The Rocket Man is undoubtedly the greatest Major League pitcher of my generation and should be a no-doubt Hall of Famer, but the winner of 354 games and seven Cy Young Awards didn’t exactly cover himself in glory during a circus sideshow of a press conference on Monday afternoon.
The suspicion of performance enhancing drugs usage has caused Clemens and his team of handlers and hangers-on to progress through first written statements by lawyers; to a one-sided video released by Clemens on Youtube; to an interview with avid Yankees van Mike Wallace on 60 minutes; and then finally to yesterday’s press conference with the assorted media hordes in Houston.
Clemens unveiled a 17 minute phone conversation with former trainer and current whistleblower Brian McNamee that he and his staff of “advisors” recorded, with the obvious intent to clear the hurler’s name.
Instead the conversation comes off as a pair of deceitful snakes circling each other yet afraid to ever mention the 600 pound steroid gorilla in the room, with McNamee asking Clemens 21 different variations of the question “What do you want me to do?” and the pitcher limply replying that he wants the truth.
Well, Roger, this isn’t A Few Good Men and you’re a lot more of Jack Nicholson’s Col. Jessep than Tom Cruise’s Daniel Kaffee.
Clemens managed to stick to his convenient Vitamin B-12 and Litocaine excuses for much of the ensuing Q and A with reporters during yesterday’s press conference, but the Texas Con Man finally began to display his true colors just before he cut things off and stalked off the stage.
Minutes after his attorney, Rusty Hardin, handed him a note that requested he “lighten up”, Clemens spit nails at the notion that the specter of performance enhancing drugs could hurt his chance to one day be enshrined in the Baseball Hall of Fame in Cooperstown, New York.
“Do you think I played my career because I'm worried about the damn Hall of Fame?” said Clemens to a room filled with many potential voters. “You keep your vote. I don't need the Hall of Fame to justify that I put my butt on the line and I worked my tail off, and I defy anybody to say I did it by cheating or taking any shortcuts, OK?”
About the only thing Clemens might have accomplished yesterday was alienating the remaining people that were going to vote for him despite the mounting evidence against him.
Do we know how many of the 4,672 hitters that Clemens whiffed in his career were on the juice?
Is it safe to assume that during Clemens’ heyday the majority of Major League Baseball were utilizing some sort of performance enhancing drugs, and that the big lug was one of hundreds if not thousands of “enhanced” ballplayers starring in the big leagues?

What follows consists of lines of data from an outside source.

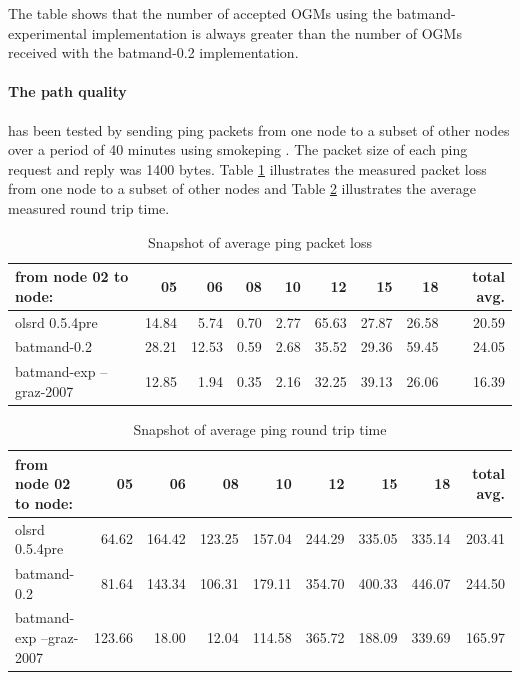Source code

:\documentclass[11pt]{article}
\begin{document}
The table shows that the number of accepted OGMs using the batmand-experimental implementation is always greater than the number of OGMs received with the batmand-0.2 implementation.

\paragraph{The path quality} has been tested by sending ping packets from one node to a subset of other nodes over a period of 40 minutes using smokeping \cite{smokeping}. The packet size of each ping request and reply was 1400 bytes. Table \ref{tab:ping-loss} illustrates the measured packet loss from one node to a subset of other nodes and Table \ref{tab:ping-delay} illustrates the average measured round trip time.


\begin{table}[htb]
\begin{center}
\begin{tabular}{|l|rrrrrrr|r|}
\hline
from node 02 to node:   & 05    & 06    & 08   & 10   & 12    & 15    & 18    & total avg. \\
\hline
olsrd 0.5.4pre		& 14.84 & 5.74  & 0.70 & 2.77 & 65.63 & 27.87 & 26.58 & 20.59 \\
batmand-0.2		& 28.21 & 12.53 & 0.59 & 2.68 & 35.52 & 29.36 & 59.45 & 24.05 \\
batmand-exp --graz-2007	& 12.85 & 1.94  & 0.35 & 2.16 & 32.25 & 39.13 & 26.06 & 16.39 \\
\hline
\end{tabular}
\caption{Snapshot of average ping packet loss}
\label{tab:ping-loss}
\end{center}
\end{table}%

\begin{table}[htb]
\begin{center}
\begin{tabular}{|l|rrrrrrr|r|}
\hline
from node 02 to node:   & 05    & 06    & 08   & 10   & 12    & 15    & 18    & total avg. \\
\hline
olsrd 0.5.4pre		&  64.62 & 164.42 & 123.25 & 157.04 & 244.29 & 335.05 & 335.14 & 203.41 \\
batmand-0.2		&  81.64 & 143.34 & 106.31 & 179.11 & 354.70 & 400.33 & 446.07 & 244.50 \\
batmand-exp --graz-2007	& 123.66 &  18.00 &  12.04 & 114.58 & 365.72 & 188.09 & 339.69 & 165.97 \\
\hline
\end{tabular}
\caption{Snapshot of average ping round trip time}
\label{tab:ping-delay}
\end{center}
\end{table}%
\end{document}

Will we ever really know the answer to all the who’s, when’s, where’s and how’s of steroids and HGH?
As a member of the Boston Chapter of the Baseball Writers’ Association of America, I may someday have a Hall of Fame vote and I have a sneaking suspicion that Clemens will still be vying for induction when my would finally count.
I was ready to someday throw my support toward Clemens given his still-awesome accomplishments in what will someday be known simply as the “Steroid Era” of baseball, as the accusations and suspicions can’t completely tarnish arguably the greatest pitcher of all time in an age when nearly every player was guilty until proven innocent.
That all changed yesterday afternoon, however, when a deluded, paranoid, and defiant Major League great took the podium and lamely attempted the Texas con job on millions of people just as he’ll likely do when he testifies under oath before Congress next week.
Instead of taking the quasi-noble Andy Pettitte route and admitting your guilt and taking your penance like a man who knows he’s wrong but wants to make it right, Clemens seemed like a man intent on bullying and buying his way to innocence and a clean record.
The con didn’t work on me this time, Roger, and somewhere Will McDonough is smiling and saying “I told you so.”